▸ Assignment
Apart from the pictures, every record here must be copied word for word.

§

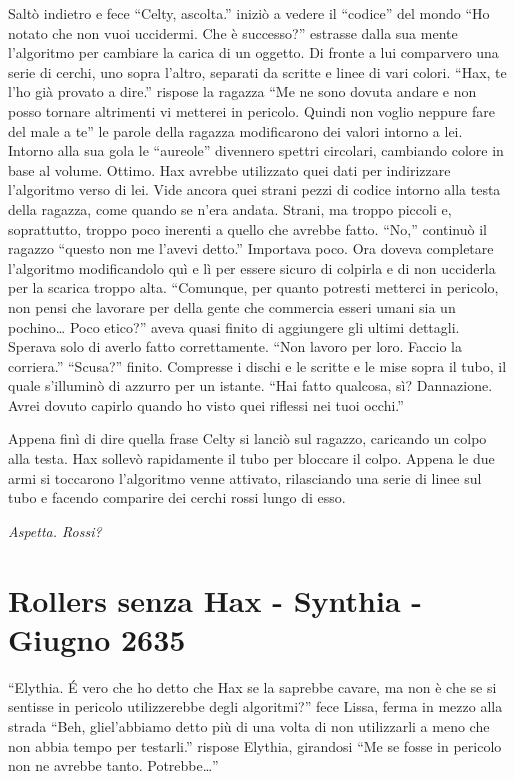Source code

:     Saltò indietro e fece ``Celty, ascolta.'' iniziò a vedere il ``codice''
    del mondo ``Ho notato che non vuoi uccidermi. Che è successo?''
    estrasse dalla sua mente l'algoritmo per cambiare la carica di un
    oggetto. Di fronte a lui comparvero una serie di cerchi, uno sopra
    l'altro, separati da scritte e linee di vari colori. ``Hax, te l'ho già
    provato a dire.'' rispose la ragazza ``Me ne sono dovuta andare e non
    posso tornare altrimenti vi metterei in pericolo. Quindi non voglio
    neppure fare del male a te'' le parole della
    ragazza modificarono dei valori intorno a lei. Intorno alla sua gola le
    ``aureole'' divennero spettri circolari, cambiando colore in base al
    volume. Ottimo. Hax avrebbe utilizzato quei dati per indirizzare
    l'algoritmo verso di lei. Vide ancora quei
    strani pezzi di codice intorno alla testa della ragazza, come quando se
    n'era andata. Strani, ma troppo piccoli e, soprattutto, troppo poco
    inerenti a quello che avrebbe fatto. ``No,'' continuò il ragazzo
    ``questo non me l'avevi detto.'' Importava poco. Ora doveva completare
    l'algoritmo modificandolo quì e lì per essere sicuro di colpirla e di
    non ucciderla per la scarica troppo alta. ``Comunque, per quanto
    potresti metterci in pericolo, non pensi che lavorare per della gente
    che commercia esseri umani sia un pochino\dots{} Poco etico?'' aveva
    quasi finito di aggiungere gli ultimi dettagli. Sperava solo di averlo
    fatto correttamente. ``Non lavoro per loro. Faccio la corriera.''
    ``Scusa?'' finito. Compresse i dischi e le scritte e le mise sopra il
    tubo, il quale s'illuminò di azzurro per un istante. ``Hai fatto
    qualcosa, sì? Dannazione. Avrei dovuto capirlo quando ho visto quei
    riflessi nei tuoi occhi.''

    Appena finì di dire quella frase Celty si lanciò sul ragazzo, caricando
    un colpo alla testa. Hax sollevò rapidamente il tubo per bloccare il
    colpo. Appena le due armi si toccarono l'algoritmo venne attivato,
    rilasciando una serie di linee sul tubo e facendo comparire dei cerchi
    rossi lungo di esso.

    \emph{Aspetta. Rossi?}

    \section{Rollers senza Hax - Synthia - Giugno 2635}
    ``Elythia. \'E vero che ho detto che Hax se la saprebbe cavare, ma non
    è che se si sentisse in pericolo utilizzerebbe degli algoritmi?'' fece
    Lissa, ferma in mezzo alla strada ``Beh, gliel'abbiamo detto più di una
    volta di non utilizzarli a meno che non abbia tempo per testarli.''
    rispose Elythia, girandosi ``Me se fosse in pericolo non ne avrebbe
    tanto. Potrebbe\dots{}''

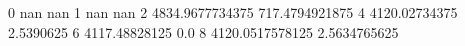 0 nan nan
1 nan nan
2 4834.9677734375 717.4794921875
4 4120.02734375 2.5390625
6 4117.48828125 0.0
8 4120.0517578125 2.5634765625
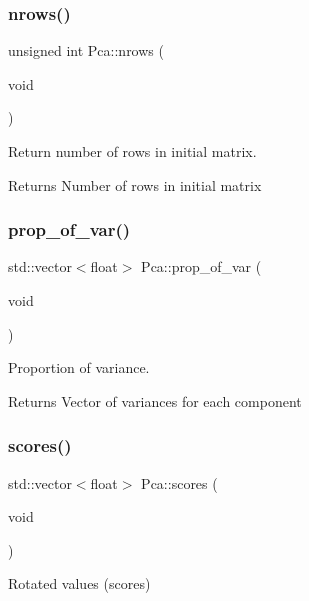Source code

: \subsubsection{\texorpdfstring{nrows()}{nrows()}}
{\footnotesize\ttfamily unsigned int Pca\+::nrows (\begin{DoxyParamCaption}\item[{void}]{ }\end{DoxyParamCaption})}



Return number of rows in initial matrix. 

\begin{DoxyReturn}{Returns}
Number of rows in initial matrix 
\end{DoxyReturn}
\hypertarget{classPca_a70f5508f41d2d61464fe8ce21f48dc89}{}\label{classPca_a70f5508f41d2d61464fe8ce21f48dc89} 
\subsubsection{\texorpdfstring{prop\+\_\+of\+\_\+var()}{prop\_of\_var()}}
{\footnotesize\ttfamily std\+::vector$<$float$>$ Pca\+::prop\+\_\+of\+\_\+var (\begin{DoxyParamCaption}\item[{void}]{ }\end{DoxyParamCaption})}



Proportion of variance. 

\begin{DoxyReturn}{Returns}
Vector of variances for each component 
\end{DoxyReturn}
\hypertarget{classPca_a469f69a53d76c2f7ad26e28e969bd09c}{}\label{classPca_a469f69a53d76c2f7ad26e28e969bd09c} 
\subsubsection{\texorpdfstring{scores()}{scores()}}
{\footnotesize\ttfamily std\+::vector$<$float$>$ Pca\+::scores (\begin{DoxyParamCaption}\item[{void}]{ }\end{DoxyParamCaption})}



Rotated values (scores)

§

▸ Written response
Source code

:     Saltò indietro e fece ``Celty, ascolta.'' iniziò a vedere il ``codice''
    del mondo ``Ho notato che non vuoi uccidermi. Che è successo?''
    estrasse dalla sua mente l'algoritmo per cambiare la carica di un
    oggetto. Di fronte a lui comparvero una serie di cerchi, uno sopra
    l'altro, separati da scritte e linee di vari colori. ``Hax, te l'ho già
    provato a dire.'' rispose la ragazza ``Me ne sono dovuta andare e non
    posso tornare altrimenti vi metterei in pericolo. Quindi non voglio
    neppure fare del male a te'' le parole della
    ragazza modificarono dei valori intorno a lei. Intorno alla sua gola le
    ``aureole'' divennero spettri circolari, cambiando colore in base al
    volume. Ottimo. Hax avrebbe utilizzato quei dati per indirizzare
    l'algoritmo verso di lei. Vide ancora quei
    strani pezzi di codice intorno alla testa della ragazza, come quando se
    n'era andata. Strani, ma troppo piccoli e, soprattutto, troppo poco
    inerenti a quello che avrebbe fatto. ``No,'' continuò il ragazzo
    ``questo non me l'avevi detto.'' Importava poco. Ora doveva completare
    l'algoritmo modificandolo quì e lì per essere sicuro di colpirla e di
    non ucciderla per la scarica troppo alta. ``Comunque, per quanto
    potresti metterci in pericolo, non pensi che lavorare per della gente
    che commercia esseri umani sia un pochino\dots{} Poco etico?'' aveva
    quasi finito di aggiungere gli ultimi dettagli. Sperava solo di averlo
    fatto correttamente. ``Non lavoro per loro. Faccio la corriera.''
    ``Scusa?'' finito. Compresse i dischi e le scritte e le mise sopra il
    tubo, il quale s'illuminò di azzurro per un istante. ``Hai fatto
    qualcosa, sì? Dannazione. Avrei dovuto capirlo quando ho visto quei
    riflessi nei tuoi occhi.''

    Appena finì di dire quella frase Celty si lanciò sul ragazzo, caricando
    un colpo alla testa. Hax sollevò rapidamente il tubo per bloccare il
    colpo. Appena le due armi si toccarono l'algoritmo venne attivato,
    rilasciando una serie di linee sul tubo e facendo comparire dei cerchi
    rossi lungo di esso.

    \emph{Aspetta. Rossi?}

    \section{Rollers senza Hax - Synthia - Giugno 2635}
    ``Elythia. \'E vero che ho detto che Hax se la saprebbe cavare, ma non
    è che se si sentisse in pericolo utilizzerebbe degli algoritmi?'' fece
    Lissa, ferma in mezzo alla strada ``Beh, gliel'abbiamo detto più di una
    volta di non utilizzarli a meno che non abbia tempo per testarli.''
    rispose Elythia, girandosi ``Me se fosse in pericolo non ne avrebbe
    tanto. Potrebbe\dots{}''

 0 nan nan
1 nan nan
2 4834.9677734375 717.4794921875
4 4120.02734375 2.5390625
6 4117.48828125 0.0
8 4120.0517578125 2.5634765625
Source code

: \subsubsection{\texorpdfstring{nrows()}{nrows()}}
{\footnotesize\ttfamily unsigned int Pca\+::nrows (\begin{DoxyParamCaption}\item[{void}]{ }\end{DoxyParamCaption})}



Return number of rows in initial matrix. 

\begin{DoxyReturn}{Returns}
Number of rows in initial matrix 
\end{DoxyReturn}
\hypertarget{classPca_a70f5508f41d2d61464fe8ce21f48dc89}{}\label{classPca_a70f5508f41d2d61464fe8ce21f48dc89} 
\subsubsection{\texorpdfstring{prop\+\_\+of\+\_\+var()}{prop\_of\_var()}}
{\footnotesize\ttfamily std\+::vector$<$float$>$ Pca\+::prop\+\_\+of\+\_\+var (\begin{DoxyParamCaption}\item[{void}]{ }\end{DoxyParamCaption})}



Proportion of variance. 

\begin{DoxyReturn}{Returns}
Vector of variances for each component 
\end{DoxyReturn}
\hypertarget{classPca_a469f69a53d76c2f7ad26e28e969bd09c}{}\label{classPca_a469f69a53d76c2f7ad26e28e969bd09c} 
\subsubsection{\texorpdfstring{scores()}{scores()}}
{\footnotesize\ttfamily std\+::vector$<$float$>$ Pca\+::scores (\begin{DoxyParamCaption}\item[{void}]{ }\end{DoxyParamCaption})}



Rotated values (scores)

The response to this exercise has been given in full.